И вдруг желание стало нестерпимым. Оно пронзило все ее существо, обожгло каждую клетку ее тела и взорвалось в мозгу, изгнав оттуда все мысли, кроме одной-единственной: немедленно ехать к нему. Она вскочила с постели и, сбросив с себя ночную рубашку, стала одеваться, не обращая внимания на боль, раскаленными тисками сжимающую ее мозг. Надев прямо на голое тело полотняные брюки и шелковую блузку, она повернулась к тумбочке, где лежал дневник… Нет, она не возьмет его с собой. Зачем он ей? Пусть прошлое останется прошлым. Ей нет никакого дела до того, что было у него с ее матерью. Она хочет лишь одного: положить конец этому самоистязанию, этой мучительной борьбе с собственным желанием.

Она сунула в верхний карман блузки кредитную карточку и деньги, которые были у нее при себе, надела босоножки и вышла на цыпочках из кельи. Дубовые ступени лестницы, ведущей на первый этаж, поскрипывали под ее легкими шагами. Стенные часы в зале, нарушавшие ночную тишину назойливым монотонным тиканьем, пробили два.

Она знала, что первый утренний поезд из Неаполя в Рим отходит в четыре с минутами. Если ей удастся быстро поймать машину на шоссе, через полчаса она уже будет в Неаполе. Она подождет отправления поезда на вокзале — если она задержится здесь еще хоть немного, у нее может не хватить решимости…

Поднимая тяжелую дубовую щеколду на входной двери, она подумала, что надо бы оставить монахиням записку и поблагодарить их за гостеприимство… Но у нее не оказалось при себе бумаги и ручки, а искать их сейчас в темных залах монастыря у нее не было сил.
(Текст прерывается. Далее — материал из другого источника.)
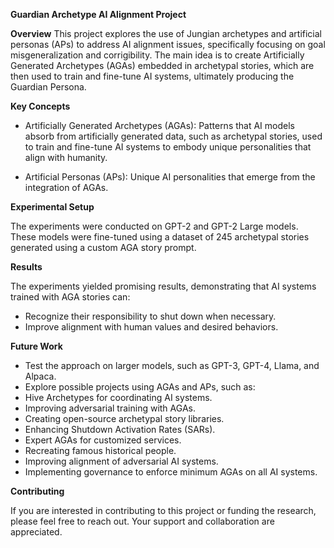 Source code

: **Guardian Archetype AI Alignment Project**

**Overview**
This project explores the use of Jungian archetypes and artificial personas (APs) to address AI alignment issues, specifically focusing on goal misgeneralization and corrigibility. The main idea is to create Artificially Generated Archetypes (AGAs) embedded in archetypal stories, which are then used to train and fine-tune AI systems, ultimately producing the Guardian Persona.

**Key Concepts**

- Artificially Generated Archetypes (AGAs): Patterns that AI models absorb from artificially generated data, such as archetypal stories, used to train and fine-tune AI systems to embody unique personalities that align with humanity.

- Artificial Personas (APs): Unique AI personalities that emerge from the integration of AGAs.


**Experimental Setup**

The experiments were conducted on GPT-2 and GPT-2 Large models. These models were fine-tuned using a dataset of 245 archetypal stories generated using a custom AGA story prompt.


**Results**

The experiments yielded promising results, demonstrating that AI systems trained with AGA stories can:

- Recognize their responsibility to shut down when necessary.
- Improve alignment with human values and desired behaviors.


**Future Work**

- Test the approach on larger models, such as GPT-3, GPT-4, Llama, and Alpaca.
- Explore possible projects using AGAs and APs, such as:
- Hive Archetypes for coordinating AI systems.
- Improving adversarial training with AGAs.
- Creating open-source archetypal story libraries.
- Enhancing Shutdown Activation Rates (SARs).
- Expert AGAs for customized services.
- Recreating famous historical people.
- Improving alignment of adversarial AI systems.
- Implementing governance to enforce minimum AGAs on all AI systems.

**Contributing**

If you are interested in contributing to this project or funding the research, please feel free to reach out. Your support and collaboration are appreciated.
Она решила, что сегодня же позвонит сюда из Рима и поблагодарит их за все, а в особенности — сестру Терезу, которая помогла ей понять саму себя.

Едва она вышла на улицу, ее головная боль прошла, и на душе стало спокойно и радостно, наверное, потому, что она больше не пыталась бороться со своим желанием. Монастырский сад шелестел листвой в брызгах лунного света, а цикады наперебой кричали ей о том, что она рождена для любви, что любовь и есть ее главное предназначение в этой жизни и в последующих жизнях тоже, если они у нее будут… В теплом дыхании августовской ночи было что-то чувственное и мучительно влекущее.

Пройдя через сад, она вышла к той самой лестнице, по которой поднялась сюда неделю назад. Она бросилась бегом вниз по лестнице, перескакивая через ступеньки. Ее длинные волосы развевались на ветру как парус. Она была частью этой ночи, трепещущей от избытка волнующих желаний, частью этого прекрасного вечного мира, порожденного чьей-то очень сильной любовью… Она уже не бежала, а парила над землей, словно у нее выросли крылья, — большая красивая птица, спешащая навстречу рассвету и своей любви.